La rue était déserte et silencieuse. À l’ouest le soleil disparaissait derrière la grande barre d’immeubles. Le ciel se teintait d’un mélange de couleur pastel. Nolwenn ne put s’empêcher de penser à l’artiste qui avait imaginé une telle harmonie. Le rose côtoyait le mauve, qui lui-même se dégradait pour donner une lumière orangée. On ne savait distinguer le jour finissant de la nuit naissante.
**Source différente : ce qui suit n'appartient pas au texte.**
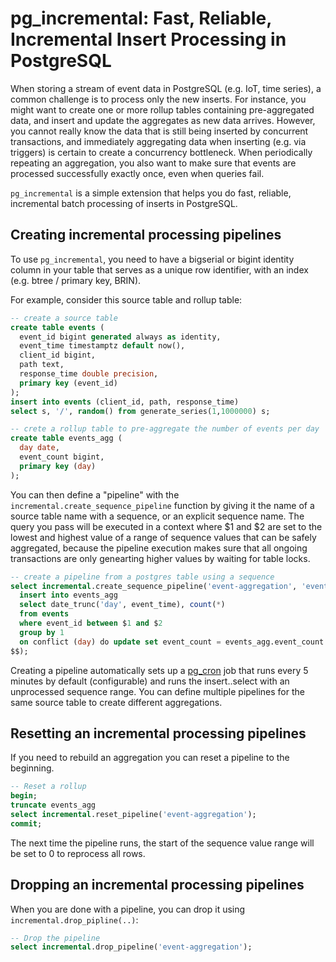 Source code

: # pg\_incremental: Fast, Reliable, Incremental Insert Processing in PostgreSQL

When storing a stream of event data in PostgreSQL (e.g. IoT, time series), a common challenge is to process only the new inserts. For instance, you might want to create one or more rollup tables containing pre-aggregated data, and insert and update the aggregates as new data arrives. However, you cannot really know the data that is still being inserted by concurrent transactions, and immediately aggregating data when inserting (e.g. via triggers) is certain to create a concurrency bottleneck. When periodically repeating an aggregation, you also want to make sure that events are processed successfully exactly once, even when queries fail.

`pg_incremental` is a simple extension that helps you do fast, reliable, incremental batch processing of inserts in PostgreSQL.

## Creating incremental processing pipelines

To use `pg_incremental`, you need to have a bigserial or bigint identity column in your table that serves as a unique row identifier, with an index (e.g. btree / primary key, BRIN). 

For example, consider this source table and rollup table:
```sql
-- create a source table
create table events (
  event_id bigint generated always as identity,
  event_time timestamptz default now(),
  client_id bigint,
  path text,
  response_time double precision,
  primary key (event_id)
);
insert into events (client_id, path, response_time)
select s, '/', random() from generate_series(1,1000000) s;

-- crete a rollup table to pre-aggregate the number of events per day
create table events_agg (
  day date,
  event_count bigint,
  primary key (day)
);

```

You can then define a "pipeline" with the `incremental.create_sequence_pipeline` function by giving it the name of a source table name with a sequence, or an explicit sequence name. The query you pass will be executed in a context where $1 and $2 are set to the lowest and highest value of a range of sequence values that can be safely aggregated, because the pipeline execution makes sure that all ongoing transactions are only genearting higher values by waiting for table locks. 

```sql
-- create a pipeline from a postgres table using a sequence
select incremental.create_sequence_pipeline('event-aggregation', 'events', $$
  insert into events_agg
  select date_trunc('day', event_time), count(*)
  from events
  where event_id between $1 and $2
  group by 1
  on conflict (day) do update set event_count = events_agg.event_count + excluded.event_count;
$$);
```

Creating a pipeline automatically sets up a [pg_cron](https://github.com/citusdata/pg_cron) job that runs every 5 minutes by default (configurable) and runs the insert..select with an unprocessed sequence range. You can define multiple pipelines for the same source table to create different aggregations. 

## Resetting an incremental processing pipelines

If you need to rebuild an aggregation you can reset a pipeline to the beginning.
```sql
-- Reset a rollup
begin;
truncate events_agg
select incremental.reset_pipeline('event-aggregation');
commit;
```
The next time the pipeline runs, the start of the sequence value range will be set to 0 to reprocess all rows.

## Dropping an incremental processing pipelines

When you are done with a pipeline, you can drop it using `incremental.drop_pipline(..)`:
```sql
-- Drop the pipeline
select incremental.drop_pipeline('event-aggregation');
```
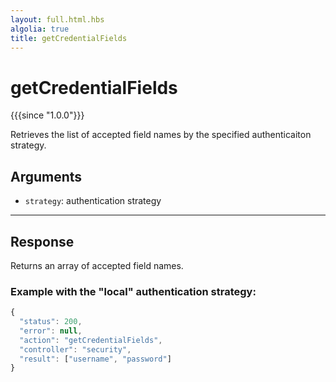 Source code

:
 ```yaml
---
layout: full.html.hbs
algolia: true
title: getCredentialFields
---
```




# getCredentialFields

{{{since "1.0.0"}}}

Retrieves the list of accepted field names by the specified authenticaiton strategy.


## Arguments

* `strategy`: authentication strategy

---

## Response

Returns an array of accepted field names.

### Example with the "local" authentication strategy:

```javascript
{
  "status": 200,                     
  "error": null,                     
  "action": "getCredentialFields",
  "controller": "security",
  "result": ["username", "password"]
}
```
Elle remarqua que les candélabres étaient déjà allumés, diffusant une faible lumière qui attirait quand même un nuage dense de moucherons et de papillons.
Pour tenter de se calmer, Nolwenn ouvrit le réfrigérateur et attrapa la bouteille de lait. Puis dans le placard elle se saisit d’un grand verre et du sirop de fraise. Depuis son enfance le lait-fraise était sa boisson favorite. Avec une précision de chimiste elle fit couler une dose mesurée de sirop et y versa le lait. Lentement, elle porta le verre à sa bouche et avala une longue gorgée douce et sucrée. Puis machinalement elle passa la langue sur sa lèvre supérieure.
L’heure tournait toujours. Déjà vingt minutes qu’elle attendait. Elle avalait la dernière gorgée, lorsqu’elle entendit le bruit d’un moteur diesel qui s’engageait dans le lotissement. Nolwenn se releva, déposa le verre vide dans l’évier et écarta de nouveau les rideaux, avec cette fois-ci un peu plus de délicatesse. À travers le vitrage, elle aperçut un Berlingot usé qui roulait au pas. La voiture ralentit et stoppa devant l’allée en gravillon du pavillon.
Après une manœuvre rapide, un homme trapu sortit du véhicule et hésita à s’engager un peu plus dans l’allée. Il tenait dans sa main un papier froissé qu’il n’arrêtait pas de lire. Il releva les yeux et regarda le nom qui était écrit sur la boîte aux lettres. Nolwenn tapa du bout des ongles sur le carreau de la cuisine. L’homme tourna la tête dans sa direction et la regarda. La jeune femme lui montra de l’index la porte d’entrée et lui fit comprendre qu’elle viendrait lui ouvrir.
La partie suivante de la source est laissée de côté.